**Activity:** Would you give the number of lines in the entries that contain the word "Swift"? Nothing else is needed.

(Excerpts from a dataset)
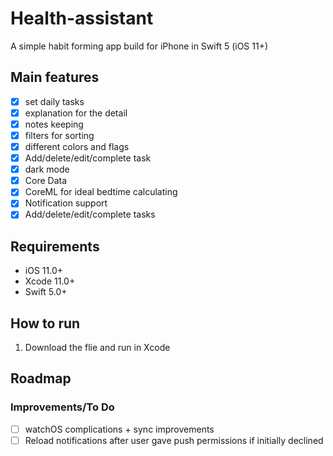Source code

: # Health-assistant

A simple habit forming app build for iPhone in Swift 5 (iOS 11+)

## Main features
- [x] set daily tasks
- [x] explanation for the detail
- [x] notes keeping
- [x] filters for sorting
- [x] different colors and flags 
- [x] Add/delete/edit/complete task
- [x] dark mode
- [x] Core Data 
- [x] CoreML for ideal bedtime calculating 
- [x] Notification support
- [x] Add/delete/edit/complete tasks
## Requirements
 - iOS 11.0+
 - Xcode 11.0+
 - Swift 5.0+

## How to run

1. Download the flie and run in Xcode

## Roadmap
 
### Improvements/To Do
- [ ] watchOS complications + sync improvements
- [ ] Reload notifications after user gave push permissions if initially declined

**Worked solution:** 2